Goal of the exercise: The lines to be copied are those below that contain "unique".

Records provided:
________________

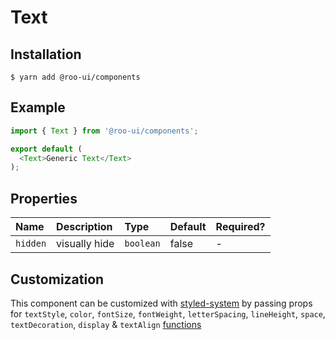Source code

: # Text

<!-- STORY -->

## Installation

```shell
$ yarn add @roo-ui/components
```

## Example

```js
import { Text } from '@roo-ui/components';

export default (
  <Text>Generic Text</Text>
);
```

## Properties

| Name     | Description   | Type      | Default | Required? |
|:---------|:--------------|:----------|:--------|:----------|
| `hidden` | visually hide | `boolean` | false   | -         |


## Customization

This component can be customized with [styled-system](https://jxnblk.com/styled-system/) by passing props for
`textStyle`,
`color`,
`fontSize`,
`fontWeight`,
`letterSpacing`,
`lineHeight`,
`space`,
`textDecoration`,
`display` &
`textAlign` [functions](https://github.com/jxnblk/styled-system/blob/v2.2.5/README.md#table-of-style-props)
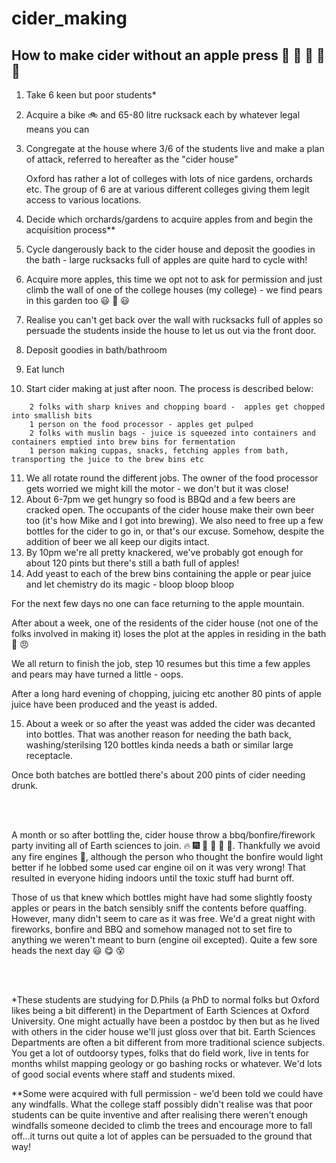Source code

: # cider_making

## How to make cider without an apple press :apple: :green_apple: :beer: :green_apple: :apple:

1. Take 6 keen but poor students*
2. Acquire a bike :bike: and 65-80 litre rucksack each by whatever legal means you can
3. Congregate at the house where 3/6 of the students live and make a plan of attack, referred to hereafter as the "cider house" 

   Oxford has rather a lot of colleges with lots of nice gardens, orchards etc. The group of 6 are at various different colleges giving them legit access to various locations.

4. Decide which orchards/gardens to acquire apples from and begin the acquisition process**
5. Cycle dangerously back to the cider house and deposit the goodies in the bath - large rucksacks full of apples are quite hard to cycle with!
6. Acquire more apples, this time we opt not to ask for permission and just climb the wall of one of the college houses (my college) - we find pears in this garden too :smiley: :pear: :smiley:
7. Realise you can't get back over the wall with rucksacks full of apples so persuade the students inside the house to let us out via the front door.  
8. Deposit goodies in bath/bathroom
9. Eat lunch
10. Start cider making at just after noon. The process is described below:
```
    2 folks with sharp knives and chopping board -  apples get chopped into smallish bits
    1 person on the food processor - apples get pulped
    2 folks with muslin bags - juice is squeezed into containers and containers emptied into brew bins for fermentation
    1 person making cuppas, snacks, fetching apples from bath, transporting the juice to the brew bins etc
```
11. We all rotate round the different jobs. The owner of the food processor gets worried we might kill the motor - we don't but it was close!
12. About 6-7pm we get hungry so food is BBQd and a few beers are cracked open. The occupants of the cider house make their own beer too (it's how Mike and I got into brewing). We also need to free up a few bottles for the cider to go in, or that's our excuse. Somehow, despite the addition of beer we all keep our digits intact. 
13. By 10pm we're all pretty knackered, we've probably got enough for about 120 pints but there's still a bath full of apples!
14. Add yeast to each of the brew bins containing the apple or pear juice and let chemistry do its magic - bloop bloop bloop

For the next few days no one can face returning to the apple mountain.

After about a week, one of the residents of the cider house (not one of the folks involved in making it) loses the plot at the apples in residing in the bath :bath: :angry:

We all return to finish the job, step 10 resumes but this time a few apples and pears may have turned a little - oops.

After a long hard evening of chopping, juicing etc another 80 pints of apple juice have been produced and the yeast is added. 

15. About a week or so after the yeast was added the cider was decanted into bottles. That was another reason for needing the bath back, washing/sterilsing 120 bottles kinda needs a bath or similar large receptacle.

Once both batches are bottled there's about 200 pints of cider needing drunk. 

<br>
<br>

A month or so after bottling the, cider house throw a bbq/bonfire/firework party inviting all of Earth sciences to join. :fire: :fireworks: :poultry_leg: :beers: :meat_on_bone: :corn:. Thankfully we avoid any fire engines :fire_engine:, although the person who thought the bonfire would light better if he lobbed some used car engine oil on it was very wrong! That resulted in everyone hiding indoors until the toxic stuff had burnt off. 

Those of us that knew which bottles might have had some slightly foosty apples or pears in the batch sensibly sniff the contents before quaffing. However, many didn't seem to care as it was free. We'd a great night with fireworks, bonfire and BBQ and somehow managed not to set fire to anything we weren't meant to burn (engine oil excepted). Quite a few sore heads the next day :smiley: :yum: :dizzy_face:

<br>
<br>

*These students are studying for D.Phils (a PhD to normal folks but Oxford likes being a bit different) in the Department of Earth Sciences at Oxford University. One might actually have been a postdoc by then but as he lived with others in the cider house we'll just gloss over that bit. Earth Sciences Departments are often a bit different from more traditional science subjects. You get a lot of outdoorsy types, folks that do field work, live in tents for months whilst mapping geology or go bashing rocks or whatever. We'd lots of good social events where staff and students mixed. 

**Some were acquired with full permission - we'd been told we could have any windfalls. What the college staff possibly didn't realise was that poor students can be quite inventive and after realising there weren't enough windfalls someone decided to climb the trees and encourage more to fall off...it turns out quite a lot of apples can be persuaded to the ground that way!
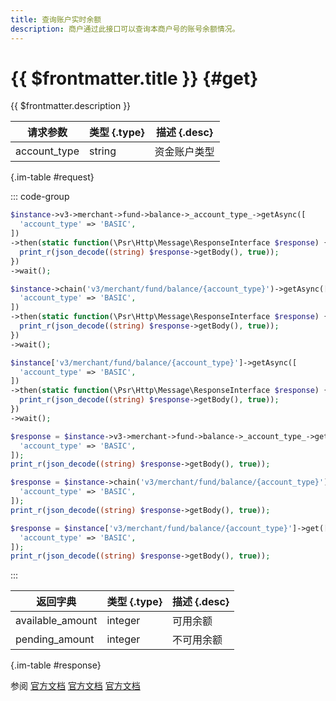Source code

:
 ```yaml
---
title: 查询账户实时余额
description: 商户通过此接口可以查询本商户号的账号余额情况。
---
```


# {{ $frontmatter.title }} {#get}

{{ $frontmatter.description }}

| 请求参数 | 类型 {.type} | 描述 {.desc}
| --- | --- | ---
| account_type | string | 资金账户类型

{.im-table #request}

::: code-group

```php [异步纯链式]
$instance->v3->merchant->fund->balance->_account_type_->getAsync([
  'account_type' => 'BASIC',
])
->then(static function(\Psr\Http\Message\ResponseInterface $response) {
  print_r(json_decode((string) $response->getBody(), true));
})
->wait();
```

```php [异步声明式]
$instance->chain('v3/merchant/fund/balance/{account_type}')->getAsync([
  'account_type' => 'BASIC',
])
->then(static function(\Psr\Http\Message\ResponseInterface $response) {
  print_r(json_decode((string) $response->getBody(), true));
})
->wait();
```

```php [异步属性式]
$instance['v3/merchant/fund/balance/{account_type}']->getAsync([
  'account_type' => 'BASIC',
])
->then(static function(\Psr\Http\Message\ResponseInterface $response) {
  print_r(json_decode((string) $response->getBody(), true));
})
->wait();
```

```php [同步纯链式]
$response = $instance->v3->merchant->fund->balance->_account_type_->get([
  'account_type' => 'BASIC',
]);
print_r(json_decode((string) $response->getBody(), true));
```

```php [同步声明式]
$response = $instance->chain('v3/merchant/fund/balance/{account_type}')->get([
  'account_type' => 'BASIC',
]);
print_r(json_decode((string) $response->getBody(), true));
```

```php [同步属性式]
$response = $instance['v3/merchant/fund/balance/{account_type}']->get([
  'account_type' => 'BASIC',
]);
print_r(json_decode((string) $response->getBody(), true));
```

:::

| 返回字典 | 类型 {.type} | 描述 {.desc}
| --- | --- | ---
| available_amount | integer | 可用余额
| pending_amount | integer | 不可用余额

{.im-table #response}

参阅 [官方文档](https://pay.weixin.qq.com/wiki/doc/apiv3_partner/Offline/apis/chapter4_1_20.shtml) [官方文档](https://pay.weixin.qq.com/wiki/doc/apiv3/wxpay/ecommerce/amount/chapter3_3.shtml) [官方文档](https://pay.weixin.qq.com/docs/partner/apis/ecommerce-balance/accounts/query-balance.html)
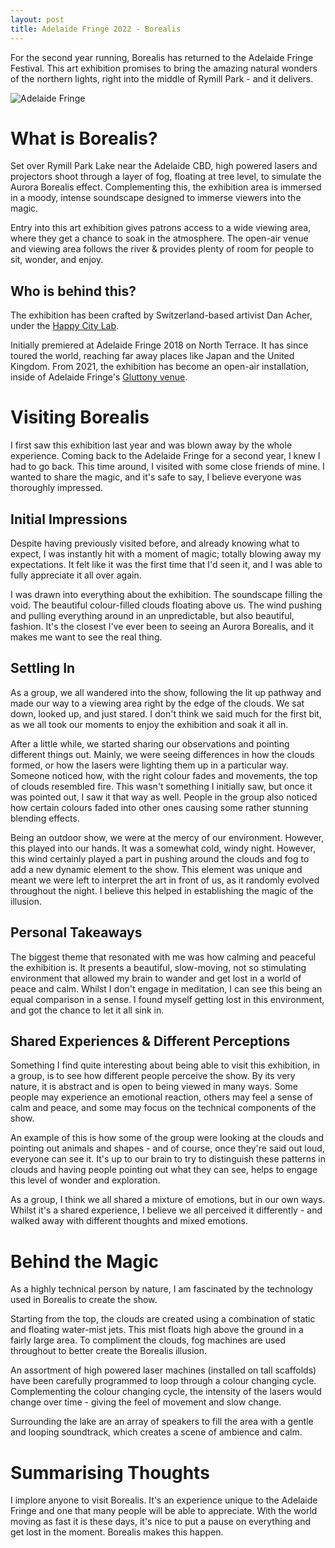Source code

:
 ```yaml
---
layout: post
title: Adelaide Fringe 2022 - Borealis
---
```


For the second year running, Borealis has returned to the Adelaide Fringe Festival. This art exhibition promises to bring the amazing natural wonders of the northern lights, right into the middle of Rymill Park - and it delivers.

![Adelaide Fringe](https://upload.wikimedia.org/wikipedia/commons/thumb/e/e9/Adelaide_Fringe_logo_%282018%29.svg/320px-Adelaide_Fringe_logo_%282018%29.svg.png "Adelaide Fringe")

# What is Borealis?
Set over Rymill Park Lake near the Adelaide CBD, high powered lasers and projectors shoot through a layer of fog, floating at tree level, to simulate the Aurora Borealis effect. Complementing this, the exhibition area is immersed in a moody, intense soundscape designed to immerse viewers into the magic. 

Entry into this art exhibition gives patrons access to a wide viewing area, where they get a chance to soak in the atmosphere. The open-air venue and viewing area follows the river & provides plenty of room for people to sit, wonder, and enjoy.

## Who is behind this?
The exhibition has been crafted by Switzerland-based artivist Dan Acher, under the [Happy City Lab](https://happycitylab.com/). 

Initially premiered at Adelaide Fringe 2018 on North Terrace. It has since toured the world, reaching far away places like Japan and the United Kingdom. From 2021, the exhibition has become an open-air installation, inside of Adelaide Fringe's [Gluttony venue](https://gluttony.net.au/).

# Visiting Borealis
I first saw this exhibition last year and was blown away by the whole experience. Coming back to the Adelaide Fringe for a second year, I knew I had to go back. This time around, I visited with some close friends of mine. I wanted to share the magic, and it's safe to say, I believe everyone was thoroughly impressed.

## Initial Impressions
Despite having previously visited before, and already knowing what to expect, I was instantly hit with a moment of magic; totally blowing away my expectations. It felt like it was the first time that I'd seen it, and I was able to fully appreciate it all over again.

I was drawn into everything about the exhibition. The soundscape filling the void. The beautiful colour-filled clouds floating above us. The wind pushing and pulling everything around in an unpredictable, but also beautiful, fashion. It's the closest I've ever been to seeing an Aurora Borealis, and it makes me want to see the real thing.

## Settling In 
As a group, we all wandered into the show, following the lit up pathway and made our way to a viewing area right by the edge of the clouds. We sat down, looked up, and just stared. I don't think we said much for the first bit, as we all took our moments to enjoy the exhibition and soak it all in. 

After a little while, we started sharing our observations and pointing different things out. Mainly, we were seeing differences in how the clouds formed, or how the lasers were lighting them up in a particular way. Someone noticed how, with the right colour fades and movements, the top of clouds resembled fire. This wasn't something I initially saw, but once it was pointed out, I saw it that way as well. People in the group also noticed how certain colours faded into other ones causing some rather stunning blending effects.

Being an outdoor show, we were at the mercy of our environment. However, this played into our hands. It was a somewhat cold, windy night. However, this wind certainly played a part in pushing around the clouds and fog to add a new dynamic element to the show. This element was unique and meant we were left to interpret the art in front of us, as it randomly evolved throughout the night. I believe this helped in establishing the magic of the illusion.

## Personal Takeaways
The biggest theme that resonated with me was how calming and peaceful the exhibition is. It presents a beautiful, slow-moving, not so stimulating environment that allowed my brain to wander and get lost in a world of peace and calm. Whilst I don't engage in meditation, I can see this being an equal comparison in a sense. I found myself getting lost in this environment, and got the chance to let it all sink in.

## Shared Experiences & Different Perceptions
Something I find quite interesting about being able to visit this exhibition, in a group, is to see how different people perceive the show. By its very nature, it is abstract and is open to being viewed in many ways. Some people may experience an emotional reaction, others may feel a sense of calm and peace, and some may focus on the technical components of the show.

An example of this is how some of the group were looking at the clouds and pointing out animals and shapes - and of course, once they're said out loud, everyone can see it. It's up to our brain to try to distinguish these patterns in clouds and having people pointing out what they can see, helps to engage this level of wonder and exploration.

As a group, I think we all shared a mixture of emotions, but in our own ways.  Whilst it's a shared experience, I believe we all perceived it differently - and walked away with different thoughts and mixed emotions.

# Behind the Magic
As a highly technical person by nature, I am fascinated by the technology used in Borealis to create the show. 

Starting from the top, the clouds are created using a combination of static and floating water-mist jets. This mist floats high above the ground in a fairly large area. To compliment the clouds, fog machines are used throughout to better create the Borealis illusion. 

An assortment of high powered laser machines (installed on tall scaffolds) have been carefully programmed to loop through a colour changing cycle. Complementing the colour changing cycle, the intensity of the lasers would change over time - giving the feel of movement and slow change.

Surrounding the lake are an array of speakers to fill the area with a gentle and looping soundtrack, which creates a scene of ambience and calm. 

# Summarising Thoughts
I implore anyone to visit Borealis. It's an experience unique to the Adelaide Fringe and one that many people will be able to appreciate. With the world moving as fast it is these days, it's nice to put a pause on everything and get lost in the moment. Borealis makes this happen.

________________

Response:
Being an outdoor show, we were at the mercy of our environment. However, this played into our hands. It was a somewhat cold, windy night. However, this wind certainly played a part in pushing around the clouds and fog to add a new dynamic element to the show. This element was unique and meant we were left to interpret the art in front of us, as it randomly evolved throughout the night. I believe this helped in establishing the magic of the illusion.
I implore anyone to visit Borealis. It's an experience unique to the Adelaide Fringe and one that many people will be able to appreciate. With the world moving as fast it is these days, it's nice to put a pause on everything and get lost in the moment. Borealis makes this happen.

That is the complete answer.